Figura 3: β-TCP-indotta in vitro differenziazione OC. Rappresentante microfotografie mostrano TRAP + MNCs giorno 5 dopo la co-coltura del mouse OBs e precursori OC del midollo osseo. Analisi di punto finale di TRAP + multinucleate (MNCs) dimostra il conteggio assoluto dei TRAP + MNC (≥ 3 nuclei) per cm² (media ± SEM, n = 3) * * *p < 0,001. I gruppi comprendono differenziazione OC solo media (DM); Dell'osso; Β-TCP. Clicca qui per visualizzare una versione più grande di questa figura.

Figura 4: valutazione In vivo dell'osso di β-TCP/C schiuma innesti in un modello di dimensioni critiche difetto calvarial. Non-guarigione calvarial difetti creati in 8 - settimana-vecchio femmina BALB/c (n = 3) topi utilizzando un trapano dentale di 4 mm. Trattamento gruppi controllo sham incluso (difetto di vuoto) e difetti trattato con schiuma di β-TCP/C. Sezioni istologiche rappresentante preparate al post-impianto di 12 settimane. Sezioni di tessuto formalina-fisso glicole metil metacrilato-incastonate (80 – 100 µm) macchiato con colorante Levai Laczko. Microfotografie mostrati a bassa (a sinistra) e alto (a destra) ingrandimento. Triangoli neri indicano il difetto osseo. Nero * denota il tessuto osseo e bianco * si riferisce alla schiuma di β-TCP/C. Clicca qui per visualizzare una versione più grande di questa figura.

Figura 5: β-TCP/C schiuma-indotta in vitro delle cellule proliferazione produzione di citochina e. Splenocytes dai topi BALB/c ingenuo coltivati in medium da solo, con β-TCP/C schiuma o ConA. Proliferazione cellulare surnatante (BrdU) e produzione di IL-1 β, il-2, IL-4 e IFN-γ (medie solo ●, ○ ConA, schiuma di β-TCP/C ■, β-TCP/C schiuma e ConA □). Risultati di proliferazione presentati come la media dei campioni triplici (O.D. ± SEM) nell'analisi della BrdU e la media dei campioni duplicati (pg/mL ± SEM) per concentrazione di citochina da due esperimenti indipendenti. p < 0,05 è considerato significativo per biomateriale vs medio e biomateriale e ConA vs ConA da solo. Clicca qui per visualizzare una versione più grande di questa figura.

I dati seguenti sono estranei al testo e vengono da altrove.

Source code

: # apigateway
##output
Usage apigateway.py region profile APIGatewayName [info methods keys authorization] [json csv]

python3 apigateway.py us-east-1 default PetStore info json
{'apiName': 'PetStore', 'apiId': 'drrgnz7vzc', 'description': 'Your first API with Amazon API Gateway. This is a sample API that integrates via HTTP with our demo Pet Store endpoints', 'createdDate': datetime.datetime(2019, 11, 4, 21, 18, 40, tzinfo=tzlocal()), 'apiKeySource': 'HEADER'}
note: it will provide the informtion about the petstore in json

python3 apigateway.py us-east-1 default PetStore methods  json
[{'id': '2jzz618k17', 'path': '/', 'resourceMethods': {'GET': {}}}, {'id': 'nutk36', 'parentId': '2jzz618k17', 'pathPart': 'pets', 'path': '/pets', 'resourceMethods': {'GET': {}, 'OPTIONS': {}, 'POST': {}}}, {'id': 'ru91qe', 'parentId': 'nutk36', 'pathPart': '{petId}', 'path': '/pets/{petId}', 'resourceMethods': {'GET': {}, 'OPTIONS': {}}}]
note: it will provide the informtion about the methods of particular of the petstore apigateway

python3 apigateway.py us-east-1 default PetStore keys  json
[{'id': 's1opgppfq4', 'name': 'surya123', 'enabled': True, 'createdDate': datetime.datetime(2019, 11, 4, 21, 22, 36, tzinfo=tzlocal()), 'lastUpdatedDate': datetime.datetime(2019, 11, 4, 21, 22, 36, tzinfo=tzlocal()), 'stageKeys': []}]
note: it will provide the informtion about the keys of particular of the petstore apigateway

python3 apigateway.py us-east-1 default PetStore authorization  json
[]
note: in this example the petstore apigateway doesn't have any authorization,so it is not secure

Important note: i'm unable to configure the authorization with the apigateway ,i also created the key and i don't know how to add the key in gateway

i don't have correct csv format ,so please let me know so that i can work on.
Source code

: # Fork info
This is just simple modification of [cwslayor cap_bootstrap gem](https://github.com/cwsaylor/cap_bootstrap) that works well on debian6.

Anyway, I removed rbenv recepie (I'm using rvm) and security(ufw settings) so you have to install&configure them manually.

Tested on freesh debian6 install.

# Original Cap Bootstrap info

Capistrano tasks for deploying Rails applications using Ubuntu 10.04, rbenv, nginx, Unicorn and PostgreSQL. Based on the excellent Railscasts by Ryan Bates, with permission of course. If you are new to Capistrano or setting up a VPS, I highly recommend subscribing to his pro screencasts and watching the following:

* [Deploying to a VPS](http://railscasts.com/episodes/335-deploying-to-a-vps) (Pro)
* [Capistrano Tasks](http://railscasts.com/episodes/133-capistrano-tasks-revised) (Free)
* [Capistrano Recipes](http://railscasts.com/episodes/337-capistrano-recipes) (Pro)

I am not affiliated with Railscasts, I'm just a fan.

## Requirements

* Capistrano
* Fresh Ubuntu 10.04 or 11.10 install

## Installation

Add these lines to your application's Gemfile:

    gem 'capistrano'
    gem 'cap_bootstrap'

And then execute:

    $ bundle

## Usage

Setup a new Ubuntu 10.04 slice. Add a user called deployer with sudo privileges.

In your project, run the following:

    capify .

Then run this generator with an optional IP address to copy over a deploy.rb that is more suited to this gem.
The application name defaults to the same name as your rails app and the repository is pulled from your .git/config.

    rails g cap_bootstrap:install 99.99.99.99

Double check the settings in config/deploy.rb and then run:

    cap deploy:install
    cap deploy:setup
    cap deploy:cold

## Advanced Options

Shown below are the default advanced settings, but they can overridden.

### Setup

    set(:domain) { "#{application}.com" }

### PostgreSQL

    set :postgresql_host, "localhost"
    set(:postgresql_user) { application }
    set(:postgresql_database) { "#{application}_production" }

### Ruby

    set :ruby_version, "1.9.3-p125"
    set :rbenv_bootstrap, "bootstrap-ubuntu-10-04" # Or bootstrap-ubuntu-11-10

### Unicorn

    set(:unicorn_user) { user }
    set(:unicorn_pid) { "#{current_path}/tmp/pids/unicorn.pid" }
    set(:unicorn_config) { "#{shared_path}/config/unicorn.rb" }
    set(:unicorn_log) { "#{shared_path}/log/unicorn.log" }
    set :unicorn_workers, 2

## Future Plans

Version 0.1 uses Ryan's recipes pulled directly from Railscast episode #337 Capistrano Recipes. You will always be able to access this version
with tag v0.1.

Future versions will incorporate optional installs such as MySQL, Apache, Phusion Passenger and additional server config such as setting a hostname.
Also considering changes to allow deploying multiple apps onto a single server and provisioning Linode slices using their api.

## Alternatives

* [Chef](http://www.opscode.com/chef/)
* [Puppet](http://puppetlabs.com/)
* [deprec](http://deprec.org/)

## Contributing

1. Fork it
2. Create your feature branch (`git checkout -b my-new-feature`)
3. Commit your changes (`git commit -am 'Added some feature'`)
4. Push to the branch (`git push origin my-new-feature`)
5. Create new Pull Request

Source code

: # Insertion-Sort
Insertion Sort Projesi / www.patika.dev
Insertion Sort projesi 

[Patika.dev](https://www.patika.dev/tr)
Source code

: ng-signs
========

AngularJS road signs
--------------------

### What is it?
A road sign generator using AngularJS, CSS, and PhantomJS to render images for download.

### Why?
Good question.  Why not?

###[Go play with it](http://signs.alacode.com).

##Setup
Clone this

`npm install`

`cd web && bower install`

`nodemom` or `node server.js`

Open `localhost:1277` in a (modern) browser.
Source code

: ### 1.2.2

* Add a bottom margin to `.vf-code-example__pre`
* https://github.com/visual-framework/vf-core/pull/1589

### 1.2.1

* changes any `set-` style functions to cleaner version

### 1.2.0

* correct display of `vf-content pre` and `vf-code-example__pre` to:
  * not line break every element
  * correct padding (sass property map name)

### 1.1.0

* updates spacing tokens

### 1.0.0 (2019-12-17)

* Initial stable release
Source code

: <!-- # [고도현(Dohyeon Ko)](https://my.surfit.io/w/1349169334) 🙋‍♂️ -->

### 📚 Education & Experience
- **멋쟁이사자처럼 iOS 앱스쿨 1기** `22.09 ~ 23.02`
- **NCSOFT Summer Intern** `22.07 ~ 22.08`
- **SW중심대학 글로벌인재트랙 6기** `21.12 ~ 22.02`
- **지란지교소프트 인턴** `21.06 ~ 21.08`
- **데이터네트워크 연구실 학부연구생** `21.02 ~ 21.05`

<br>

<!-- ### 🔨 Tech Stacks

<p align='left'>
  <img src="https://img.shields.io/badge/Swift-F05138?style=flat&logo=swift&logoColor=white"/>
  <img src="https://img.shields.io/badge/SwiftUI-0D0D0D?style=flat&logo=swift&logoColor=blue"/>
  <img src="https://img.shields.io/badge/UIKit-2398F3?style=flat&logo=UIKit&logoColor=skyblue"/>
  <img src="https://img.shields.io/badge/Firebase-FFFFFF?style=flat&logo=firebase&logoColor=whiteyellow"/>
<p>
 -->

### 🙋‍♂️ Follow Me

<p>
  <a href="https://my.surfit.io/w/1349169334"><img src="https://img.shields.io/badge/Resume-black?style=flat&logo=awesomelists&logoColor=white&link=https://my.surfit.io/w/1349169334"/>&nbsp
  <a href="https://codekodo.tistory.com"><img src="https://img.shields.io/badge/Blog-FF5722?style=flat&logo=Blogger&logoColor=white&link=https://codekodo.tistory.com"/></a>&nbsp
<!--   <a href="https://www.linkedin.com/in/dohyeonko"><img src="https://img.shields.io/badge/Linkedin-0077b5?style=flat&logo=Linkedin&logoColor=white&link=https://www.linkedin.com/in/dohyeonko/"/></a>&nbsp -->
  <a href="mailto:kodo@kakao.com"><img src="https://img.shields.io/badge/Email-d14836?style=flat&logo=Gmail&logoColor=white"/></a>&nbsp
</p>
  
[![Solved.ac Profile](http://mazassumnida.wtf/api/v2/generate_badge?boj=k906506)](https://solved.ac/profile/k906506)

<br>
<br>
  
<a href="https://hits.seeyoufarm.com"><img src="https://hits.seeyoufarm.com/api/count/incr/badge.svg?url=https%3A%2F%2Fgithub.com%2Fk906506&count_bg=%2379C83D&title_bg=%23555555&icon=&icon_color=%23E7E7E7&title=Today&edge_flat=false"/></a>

Figura 6: In vivo risposta immunitaria dell'osso di β-TCP/C schiuma innesti in un veloce throughput elevato i.p. e modello murino subcronica. (A) femmina BALB/c hanno impiantato i.p. con β-TCP/C schiuma o senza aggiunto materiali (falsità). Sette giorni più tardi, peritoneale il lavaggio analizzati per concentrazioni di citochina (dati presentati come media ± SEM di citochina concentrazioni pg/mL). Questi dati sono rappresentativi di due esperimenti indipendenti (n = 5). p < 0,05 è considerato significativo rispetto al sham. (B-C) I topi femminili di BALB/c (n = 5) impiantato s.c. con β-TCP/C schiuma o senza aggiunto materiali (falsità). A 8 settimane dopo l'impianto, la pelle dai siti di impianto macchiati con H & E (B) e di Masson tricromica (C) per valutare l'infiammazione e fibrosi, rispettivamente. Clicca qui per visualizzare una versione più grande di questa figura.

	Sham	Vitoss
	Cella conteggi x 106 (% delle cellule totali)
Macrofagi	1.240 ± 0,051 (88.1)	3.262 ± 0,380 (70,4)	p < 0,001
Eosinofilo	0,120 ± 0,011 (8,5)	1.181 ± 0,254 (25,5)	p < 0.01
Neutrofili	± 0.002 0.001 (0,2)	0,029 ± 0,011 (0,6)	NS
Linfociti	0,048 ± 0,020 (3,2)	0,148 ± 0,041 (3,5)	NS
Conteggio totale delle cellule	1.410 ± 0.066	4,620 ± 0.452	p < 0,001

Tabella 1: In vivo risposta immunitaria dell'osso di β-TCP/C schiuma innesti in un modello di topo i.p. rapida elevato throughput. Topi BALB/c femminili sono stati impiantati i.p. con β-TCP/C schiuma o senza materiali (falsità). Sette giorni più tardi, lavaggio peritoneale è stato ottenuto e analizzato per numero di cellule infiammatorie e conta cellulare differenziale (dati presentati come media delle cellule conteggi ± SEM). Questi dati sono rappresentativi di due esperimenti indipendenti (n = 5).

Discussion

Qui, ci mostrano un approccio multidisciplinare per la valutazione preclinica di biocompatibilità per biomateriali rappresentante sviluppato per la riparazione e rigenerazione ossea. Abbiamo testato le risposte di OBs, OCs, e la risposta di guarigione in vivo in un difetto critico dell'osso modello in topi come pure in vitro e in vivo le risposte immunitarie. Abbiamo mirato a dimostrare come le analisi lavoro e riepilogare i dati e le conclusioni derivate dall'esame dei biomateriali. Mostriamo che la nostra strategia genera un prezioso profilo della biocompatibilità di biomateriale osseo.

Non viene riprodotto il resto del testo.